Instructions to follow:
Return the data below unchanged. Drop any pictures.

BEGIN

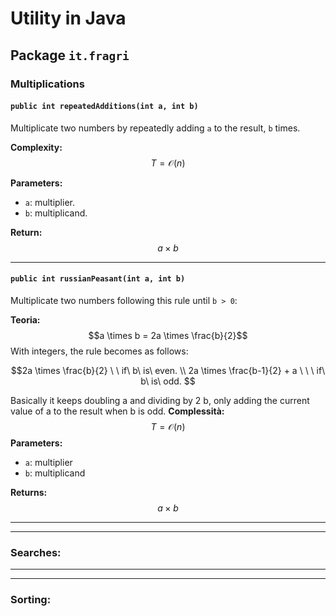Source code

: # Utility in Java

## Package `it.fragri`

### Multiplications

#### `public int repeatedAdditions(int a, int b)`

Multiplicate two numbers by repeatedly adding `a` to the result, `b` times.

**Complexity:**  
$$T = \mathcal{O}(n)$$

**Parameters:**  
- `a`: multiplier.
- `b`: multiplicand.

**Return:**  
$$a \times b$$

---

#### `public int russianPeasant(int a, int b)`
Multiplicate two numbers following this rule until `b > 0`:

**Teoria:**  
  $$a \times b = 2a \times \frac{b}{2}$$
With integers, the rule becomes as follows:

$$2a \times \frac{b}{2} \ \ if\ b\ is\ even. \\
2a \times \frac{b-1}{2} + a \ \ \ if\ b\ is\ odd. $$

Basically it keeps doubling a and dividing by 2 b, only adding the current value of a to the result when b is odd.
**Complessità:**  
$$T = \mathcal{O}(n)$$
**Parameters:**  
- `a`: multiplier  
- `b`: multiplicand

**Returns:**  
$$a \times b$$

---
---

### Searches:

---
---

### Sorting:
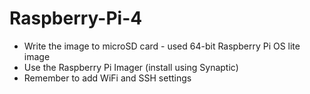 # Raspberry-Pi-4

- Write the image to microSD card - used 64-bit Raspberry Pi OS lite image
- Use the Raspberry Pi Imager (install using Synaptic)
- Remember to add WiFi and SSH settings
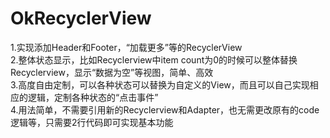 # OkRecyclerView
1.实现添加Header和Footer，“加载更多”等的RecyclerView  
2.整体状态显示，比如Recyclerview中item count为0的时候可以整体替换Recyclerview，显示“数据为空”等视图，简单、高效  
3.高度自由定制，可以各种状态可以替换为自定义的View，而且可以自己实现相应的逻辑，定制各种状态的“点击事件”  
4.用法简单，不需要引用新的Recyclerview和Adapter，也无需更改原有的code逻辑等，只需要2行代码即可实现基本功能
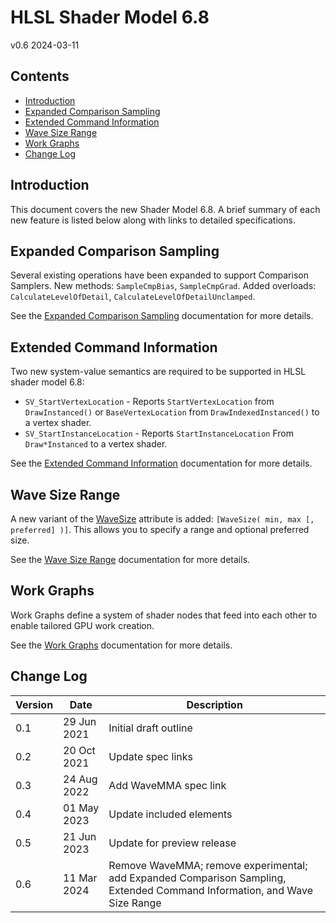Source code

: <h1>HLSL Shader Model 6.8</h1>

v0.6 2024-03-11

<h2>Contents</h2>

- [Introduction](#introduction)
- [Expanded Comparison Sampling](#expanded-comparison-sampling)
- [Extended Command Information](#extended-command-information)
- [Wave Size Range](#wave-size-range)
- [Work Graphs](#work-graphs)
- [Change Log](#change-log)

## Introduction

This document covers the new Shader Model 6.8.  A brief summary of each new feature
is listed below along with links to detailed specifications.

## Expanded Comparison Sampling

Several existing operations have been expanded to support Comparison Samplers.
New methods: `SampleCmpBias`, `SampleCmpGrad`.
Added overloads: `CalculateLevelOfDetail`, `CalculateLevelOfDetailUnclamped`.

See the [Expanded Comparison Sampling](https://microsoft.github.io/hlsl-specs/proposals/0014-expanded-comparison-sampling.html) documentation for more details.

## Extended Command Information

Two new system-value semantics are required to be supported in HLSL shader model 6.8:

- `SV_StartVertexLocation` - Reports `StartVertexLocation` from `DrawInstanced()` or `BaseVertexLocation` from `DrawIndexedInstanced()` to a vertex shader.
- `SV_StartInstanceLocation` - Reports `StartInstanceLocation` From `Draw*Instanced` to a vertex shader.

See the [Extended Command Information](https://microsoft.github.io/hlsl-specs/proposals/0015-extended-command-info.html) documentation for more details.

## Wave Size Range

A new variant of the [WaveSize](HLSL_SM_6_6_WaveSize.md) attribute is added: `[WaveSize( min, max [, preferred] )]`.
This allows you to specify a range and optional preferred size.

See the [Wave Size Range](https://microsoft.github.io/hlsl-specs/proposals/0013-wave-size-range.html) documentation for more details.

## Work Graphs

Work Graphs define a system of shader nodes that feed into each other
to enable tailored GPU work creation.

See the [Work Graphs](WorkGraphs.md) documentation for more details.

## Change Log

Version|Date|Description
-|-|-
0.1| 29 Jun 2021|Initial draft outline
0.2| 20 Oct 2021|Update spec links
0.3| 24 Aug 2022|Add WaveMMA spec link
0.4| 01 May 2023|Update included elements
0.5| 21 Jun 2023|Update for preview release
0.6| 11 Mar 2024|Remove WaveMMA; remove experimental; add Expanded Comparison Sampling, Extended Command Information, and Wave Size Range

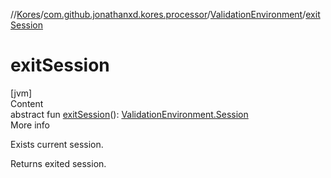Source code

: //[Kores](../../index.md)/[com.github.jonathanxd.kores.processor](../index.md)/[ValidationEnvironment](index.md)/[exitSession](exit-session.md)



# exitSession  
[jvm]  
Content  
abstract fun [exitSession](exit-session.md)(): [ValidationEnvironment.Session](-session/index.md)  
More info  


Exists current session.



Returns exited session.

  



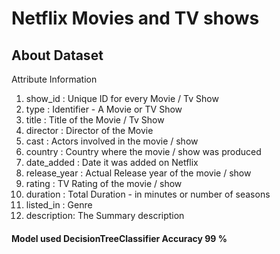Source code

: # Netflix Movies and TV shows


## About Dataset

Attribute Information

1. show_id : Unique ID for every Movie / Tv Show
2. type : Identifier - A Movie or TV Show
3. title : Title of the Movie / Tv Show
4. director : Director of the Movie
5. cast : Actors involved in the movie / show
6. country : Country where the movie / show was produced
7. date_added : Date it was added on Netflix
8. release_year : Actual Release year of the movie / show
9. rating : TV Rating of the movie / show
10. duration : Total Duration - in minutes or number of seasons
11. listed_in : Genre
12. description: The Summary description

#### Model used DecisionTreeClassifier Accuracy 99 %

END

Expected answer:
Source code

: # Utility in Java

## Package `it.fragri`

### Multiplications

#### `public int repeatedAdditions(int a, int b)`

Multiplicate two numbers by repeatedly adding `a` to the result, `b` times.

**Complexity:**  
$$T = \mathcal{O}(n)$$

**Parameters:**  
- `a`: multiplier.
- `b`: multiplicand.

**Return:**  
$$a \times b$$

---

#### `public int russianPeasant(int a, int b)`
Multiplicate two numbers following this rule until `b > 0`:

**Teoria:**  
  $$a \times b = 2a \times \frac{b}{2}$$
With integers, the rule becomes as follows:

$$2a \times \frac{b}{2} \ \ if\ b\ is\ even. \\
2a \times \frac{b-1}{2} + a \ \ \ if\ b\ is\ odd. $$

Basically it keeps doubling a and dividing by 2 b, only adding the current value of a to the result when b is odd.
**Complessità:**  
$$T = \mathcal{O}(n)$$
**Parameters:**  
- `a`: multiplier  
- `b`: multiplicand

**Returns:**  
$$a \times b$$

---
---

### Searches:

---
---

### Sorting:
 # Raspberry-Pi-4

- Write the image to microSD card - used 64-bit Raspberry Pi OS lite image
- Use the Raspberry Pi Imager (install using Synaptic)
- Remember to add WiFi and SSH settings
 # OkRecyclerView
1.实现添加Header和Footer，“加载更多”等的RecyclerView  
2.整体状态显示，比如Recyclerview中item count为0的时候可以整体替换Recyclerview，显示“数据为空”等视图，简单、高效  
3.高度自由定制，可以各种状态可以替换为自定义的View，而且可以自己实现相应的逻辑，定制各种状态的“点击事件”  
4.用法简单，不需要引用新的Recyclerview和Adapter，也无需更改原有的code逻辑等，只需要2行代码即可实现基本功能
Source code

: <h1>HLSL Shader Model 6.8</h1>

v0.6 2024-03-11

<h2>Contents</h2>

- [Introduction](#introduction)
- [Expanded Comparison Sampling](#expanded-comparison-sampling)
- [Extended Command Information](#extended-command-information)
- [Wave Size Range](#wave-size-range)
- [Work Graphs](#work-graphs)
- [Change Log](#change-log)

## Introduction

This document covers the new Shader Model 6.8.  A brief summary of each new feature
is listed below along with links to detailed specifications.

## Expanded Comparison Sampling

Several existing operations have been expanded to support Comparison Samplers.
New methods: `SampleCmpBias`, `SampleCmpGrad`.
Added overloads: `CalculateLevelOfDetail`, `CalculateLevelOfDetailUnclamped`.

See the [Expanded Comparison Sampling](https://microsoft.github.io/hlsl-specs/proposals/0014-expanded-comparison-sampling.html) documentation for more details.

## Extended Command Information

Two new system-value semantics are required to be supported in HLSL shader model 6.8:

- `SV_StartVertexLocation` - Reports `StartVertexLocation` from `DrawInstanced()` or `BaseVertexLocation` from `DrawIndexedInstanced()` to a vertex shader.
- `SV_StartInstanceLocation` - Reports `StartInstanceLocation` From `Draw*Instanced` to a vertex shader.

See the [Extended Command Information](https://microsoft.github.io/hlsl-specs/proposals/0015-extended-command-info.html) documentation for more details.

## Wave Size Range

A new variant of the [WaveSize](HLSL_SM_6_6_WaveSize.md) attribute is added: `[WaveSize( min, max [, preferred] )]`.
This allows you to specify a range and optional preferred size.

See the [Wave Size Range](https://microsoft.github.io/hlsl-specs/proposals/0013-wave-size-range.html) documentation for more details.

## Work Graphs

Work Graphs define a system of shader nodes that feed into each other
to enable tailored GPU work creation.

See the [Work Graphs](WorkGraphs.md) documentation for more details.

## Change Log

Version|Date|Description
-|-|-
0.1| 29 Jun 2021|Initial draft outline
0.2| 20 Oct 2021|Update spec links
0.3| 24 Aug 2022|Add WaveMMA spec link
0.4| 01 May 2023|Update included elements
0.5| 21 Jun 2023|Update for preview release
0.6| 11 Mar 2024|Remove WaveMMA; remove experimental; add Expanded Comparison Sampling, Extended Command Information, and Wave Size Range

Source code

: //[Kores](../../index.md)/[com.github.jonathanxd.kores.processor](../index.md)/[ValidationEnvironment](index.md)/[exitSession](exit-session.md)



# exitSession  
[jvm]  
Content  
abstract fun [exitSession](exit-session.md)(): [ValidationEnvironment.Session](-session/index.md)  
More info  


Exists current session.



Returns exited session.

  



Source code

: # Netflix Movies and TV shows


## About Dataset

Attribute Information

1. show_id : Unique ID for every Movie / Tv Show
2. type : Identifier - A Movie or TV Show
3. title : Title of the Movie / Tv Show
4. director : Director of the Movie
5. cast : Actors involved in the movie / show
6. country : Country where the movie / show was produced
7. date_added : Date it was added on Netflix
8. release_year : Actual Release year of the movie / show
9. rating : TV Rating of the movie / show
10. duration : Total Duration - in minutes or number of seasons
11. listed_in : Genre
12. description: The Summary description

#### Model used DecisionTreeClassifier Accuracy 99 %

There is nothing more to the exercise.